Best Albums of 2021: Adia Victoria | A Southern Gothic

January 8, 2022

#19. Her approach to the blues has always bucked tradition, but Adia Victoria fully develops an inimitable aesthetic on A Southern Gothic, on which she embraces her capacity to make people squirm who, in her estimation, deserve to sit in some discomfort. While her targets are broad — white supremacist institutions, religious hypocrisy — she chooses specific targets when making her points. On “Magnolia Blues,” when she sings of planting herself under the South’s most iconic species of tree, she’s taking up space in an act of defiance. Later, “Whole World Knows,” a tale of a pastor’s daughter who shows up strung-out to her own sweet sixteen party, reserves Victoria’s judgment for the family whose false sense of propriety failed their own child for the sake of public-facing godliness.
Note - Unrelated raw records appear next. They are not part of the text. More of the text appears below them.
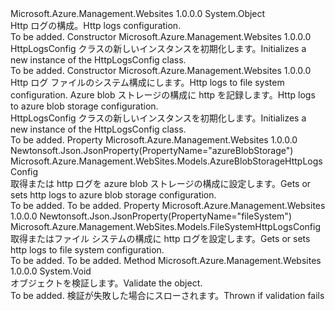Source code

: <Type Name="HttpLogsConfig" FullName="Microsoft.Azure.Management.WebSites.Models.HttpLogsConfig">
  <TypeSignature Language="C#" Value="public class HttpLogsConfig" />
  <TypeSignature Language="ILAsm" Value=".class public auto ansi beforefieldinit HttpLogsConfig extends System.Object" />
  <TypeSignature Language="DocId" Value="T:Microsoft.Azure.Management.WebSites.Models.HttpLogsConfig" />
  <TypeSignature Language="VB.NET" Value="Public Class HttpLogsConfig" />
  <TypeSignature Language="F#" Value="type HttpLogsConfig = class" />
  <AssemblyInfo>
    <AssemblyName>Microsoft.Azure.Management.Websites</AssemblyName>
    <AssemblyVersion>1.0.0.0</AssemblyVersion>
  </AssemblyInfo>
  <Base>
    <BaseTypeName>System.Object</BaseTypeName>
  </Base>
  <Interfaces />
  <Docs>
    <summary>
            <span data-ttu-id="ac52d-101">Http ログの構成。</span><span class="sxs-lookup"><span data-stu-id="ac52d-101">Http logs configuration.</span></span>
            </summary>
    <remarks>To be added.</remarks>
  </Docs>
  <Members>
    <Member MemberName=".ctor">
      <MemberSignature Language="C#" Value="public HttpLogsConfig ();" />
      <MemberSignature Language="ILAsm" Value=".method public hidebysig specialname rtspecialname instance void .ctor() cil managed" />
      <MemberSignature Language="DocId" Value="M:Microsoft.Azure.Management.WebSites.Models.HttpLogsConfig.#ctor" />
      <MemberSignature Language="VB.NET" Value="Public Sub New ()" />
      <MemberType>Constructor</MemberType>
      <AssemblyInfo>
        <AssemblyName>Microsoft.Azure.Management.Websites</AssemblyName>
        <AssemblyVersion>1.0.0.0</AssemblyVersion>
      </AssemblyInfo>
      <Parameters />
      <Docs>
        <summary>
            <span data-ttu-id="ac52d-102">HttpLogsConfig クラスの新しいインスタンスを初期化します。</span><span class="sxs-lookup"><span data-stu-id="ac52d-102">Initializes a new instance of the HttpLogsConfig class.</span></span>
            </summary>
        <remarks>To be added.</remarks>
      </Docs>
    </Member>
    <Member MemberName=".ctor">
      <MemberSignature Language="C#" Value="public HttpLogsConfig (Microsoft.Azure.Management.WebSites.Models.FileSystemHttpLogsConfig fileSystem = null, Microsoft.Azure.Management.WebSites.Models.AzureBlobStorageHttpLogsConfig azureBlobStorage = null);" />
      <MemberSignature Language="ILAsm" Value=".method public hidebysig specialname rtspecialname instance void .ctor(class Microsoft.Azure.Management.WebSites.Models.FileSystemHttpLogsConfig fileSystem, class Microsoft.Azure.Management.WebSites.Models.AzureBlobStorageHttpLogsConfig azureBlobStorage) cil managed" />
      <MemberSignature Language="DocId" Value="M:Microsoft.Azure.Management.WebSites.Models.HttpLogsConfig.#ctor(Microsoft.Azure.Management.WebSites.Models.FileSystemHttpLogsConfig,Microsoft.Azure.Management.WebSites.Models.AzureBlobStorageHttpLogsConfig)" />
      <MemberSignature Language="VB.NET" Value="Public Sub New (Optional fileSystem As FileSystemHttpLogsConfig = null, Optional azureBlobStorage As AzureBlobStorageHttpLogsConfig = null)" />
      <MemberSignature Language="F#" Value="new Microsoft.Azure.Management.WebSites.Models.HttpLogsConfig : Microsoft.Azure.Management.WebSites.Models.FileSystemHttpLogsConfig * Microsoft.Azure.Management.WebSites.Models.AzureBlobStorageHttpLogsConfig -&gt; Microsoft.Azure.Management.WebSites.Models.HttpLogsConfig" Usage="new Microsoft.Azure.Management.WebSites.Models.HttpLogsConfig (fileSystem, azureBlobStorage)" />
      <MemberType>Constructor</MemberType>
      <AssemblyInfo>
        <AssemblyName>Microsoft.Azure.Management.Websites</AssemblyName>
        <AssemblyVersion>1.0.0.0</AssemblyVersion>
      </AssemblyInfo>
      <Parameters>
        <Parameter Name="fileSystem" Type="Microsoft.Azure.Management.WebSites.Models.FileSystemHttpLogsConfig" />
        <Parameter Name="azureBlobStorage" Type="Microsoft.Azure.Management.WebSites.Models.AzureBlobStorageHttpLogsConfig" />
      </Parameters>
      <Docs>
        <param name="fileSystem"><span data-ttu-id="ac52d-103">Http ログ ファイルのシステム構成にします。</span><span class="sxs-lookup"><span data-stu-id="ac52d-103">Http logs to file system configuration.</span></span></param>
        <param name="azureBlobStorage"><span data-ttu-id="ac52d-104">Azure blob ストレージの構成に http を記録します。</span><span class="sxs-lookup"><span data-stu-id="ac52d-104">Http logs to azure blob storage configuration.</span></span></param>
        <summary>
            <span data-ttu-id="ac52d-105">HttpLogsConfig クラスの新しいインスタンスを初期化します。</span><span class="sxs-lookup"><span data-stu-id="ac52d-105">Initializes a new instance of the HttpLogsConfig class.</span></span>
            </summary>
        <remarks>To be added.</remarks>
      </Docs>
    </Member>
    <Member MemberName="AzureBlobStorage">
      <MemberSignature Language="C#" Value="public Microsoft.Azure.Management.WebSites.Models.AzureBlobStorageHttpLogsConfig AzureBlobStorage { get; set; }" />
      <MemberSignature Language="ILAsm" Value=".property instance class Microsoft.Azure.Management.WebSites.Models.AzureBlobStorageHttpLogsConfig AzureBlobStorage" />
      <MemberSignature Language="DocId" Value="P:Microsoft.Azure.Management.WebSites.Models.HttpLogsConfig.AzureBlobStorage" />
      <MemberSignature Language="VB.NET" Value="Public Property AzureBlobStorage As AzureBlobStorageHttpLogsConfig" />
      <MemberSignature Language="F#" Value="member this.AzureBlobStorage : Microsoft.Azure.Management.WebSites.Models.AzureBlobStorageHttpLogsConfig with get, set" Usage="Microsoft.Azure.Management.WebSites.Models.HttpLogsConfig.AzureBlobStorage" />
      <MemberType>Property</MemberType>
      <AssemblyInfo>
        <AssemblyName>Microsoft.Azure.Management.Websites</AssemblyName>
        <AssemblyVersion>1.0.0.0</AssemblyVersion>
      </AssemblyInfo>
      <Attributes>
        <Attribute>
          <AttributeName>Newtonsoft.Json.JsonProperty(PropertyName="azureBlobStorage")</AttributeName>
        </Attribute>
      </Attributes>
      <ReturnValue>
        <ReturnType>Microsoft.Azure.Management.WebSites.Models.AzureBlobStorageHttpLogsConfig</ReturnType>
      </ReturnValue>
      <Docs>
        <summary>
            <span data-ttu-id="ac52d-106">取得または http ログを azure blob ストレージの構成に設定します。</span><span class="sxs-lookup"><span data-stu-id="ac52d-106">Gets or sets http logs to azure blob storage configuration.</span></span>
            </summary>
        <value>To be added.</value>
        <remarks>To be added.</remarks>
      </Docs>
    </Member>
    <Member MemberName="FileSystem">
      <MemberSignature Language="C#" Value="public Microsoft.Azure.Management.WebSites.Models.FileSystemHttpLogsConfig FileSystem { get; set; }" />
      <MemberSignature Language="ILAsm" Value=".property instance class Microsoft.Azure.Management.WebSites.Models.FileSystemHttpLogsConfig FileSystem" />
      <MemberSignature Language="DocId" Value="P:Microsoft.Azure.Management.WebSites.Models.HttpLogsConfig.FileSystem" />
      <MemberSignature Language="VB.NET" Value="Public Property FileSystem As FileSystemHttpLogsConfig" />
      <MemberSignature Language="F#" Value="member this.FileSystem : Microsoft.Azure.Management.WebSites.Models.FileSystemHttpLogsConfig with get, set" Usage="Microsoft.Azure.Management.WebSites.Models.HttpLogsConfig.FileSystem" />
      <MemberType>Property</MemberType>
      <AssemblyInfo>
        <AssemblyName>Microsoft.Azure.Management.Websites</AssemblyName>
        <AssemblyVersion>1.0.0.0</AssemblyVersion>
      </AssemblyInfo>
      <Attributes>
        <Attribute>
          <AttributeName>Newtonsoft.Json.JsonProperty(PropertyName="fileSystem")</AttributeName>
        </Attribute>
      </Attributes>
      <ReturnValue>
        <ReturnType>Microsoft.Azure.Management.WebSites.Models.FileSystemHttpLogsConfig</ReturnType>
      </ReturnValue>
      <Docs>
        <summary>
            <span data-ttu-id="ac52d-107">取得またはファイル システムの構成に http ログを設定します。</span><span class="sxs-lookup"><span data-stu-id="ac52d-107">Gets or sets http logs to file system configuration.</span></span>
            </summary>
        <value>To be added.</value>
        <remarks>To be added.</remarks>
      </Docs>
    </Member>
    <Member MemberName="Validate">
      <MemberSignature Language="C#" Value="public virtual void Validate ();" />
      <MemberSignature Language="ILAsm" Value=".method public hidebysig newslot virtual instance void Validate() cil managed" />
      <MemberSignature Language="DocId" Value="M:Microsoft.Azure.Management.WebSites.Models.HttpLogsConfig.Validate" />
      <MemberSignature Language="VB.NET" Value="Public Overridable Sub Validate ()" />
      <MemberSignature Language="F#" Value="abstract member Validate : unit -&gt; unit&#xA;override this.Validate : unit -&gt; unit" Usage="httpLogsConfig.Validate " />
      <MemberType>Method</MemberType>
      <AssemblyInfo>
        <AssemblyName>Microsoft.Azure.Management.Websites</AssemblyName>
        <AssemblyVersion>1.0.0.0</AssemblyVersion>
      </AssemblyInfo>
      <ReturnValue>
        <ReturnType>System.Void</ReturnType>
      </ReturnValue>
      <Parameters />
      <Docs>
        <summary>
            <span data-ttu-id="ac52d-108">オブジェクトを検証します。</span><span class="sxs-lookup"><span data-stu-id="ac52d-108">Validate the object.</span></span>
            </summary>
        <remarks>To be added.</remarks>
        <exception cref="T:Microsoft.Rest.ValidationException">
            <span data-ttu-id="ac52d-109">検証が失敗した場合にスローされます。</span><span class="sxs-lookup"><span data-stu-id="ac52d-109">Thrown if validation fails</span></span>
            </exception>
      </Docs>
    </Member>
  </Members>
</Type>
The album’s title is apt, then, in the sense that Victoria is fully committed to exposing the horrors of the modern South while still claiming that South as her own. 

Indeed, that love-hate tension is how Victoria embodies the blues idiom. While there are some overt nods to conventional blues structures on “Troubled Mind” and “My Oh My,” a killer duet with Stone Jack Jones, Victoria’s sonic approach to the genre is knotty and progressive in ways that will, by design, rankle would-be purists. That the timbre of her singing voice has a natural sweetness only heightens the tensions at play throughout: As a “Mean-Hearted Woman,” Victoria sounds like she might kill you with kindness, but, make no mistake, you’ll still end up dead by her hand just the same. If there’s a useful analogue to what Victoria accomplishes here, it’s peak-era PJ Harvey, another artist who uses blues conventions as a suggestion of forms into which to channel her rage: “Deep Water Blues” finds Victoria masking a threat of drowning as a lullaby, and it draws an immediate parallel to Harvey’s “Down by the Water.” Even still, Victoria’s perspective is wholly her own, foregrounding the experiences of Black women in her narrative and musical voices, and it’s Victoria’s mastery of both that makes A Southern Gothic one of the year’s finest albums.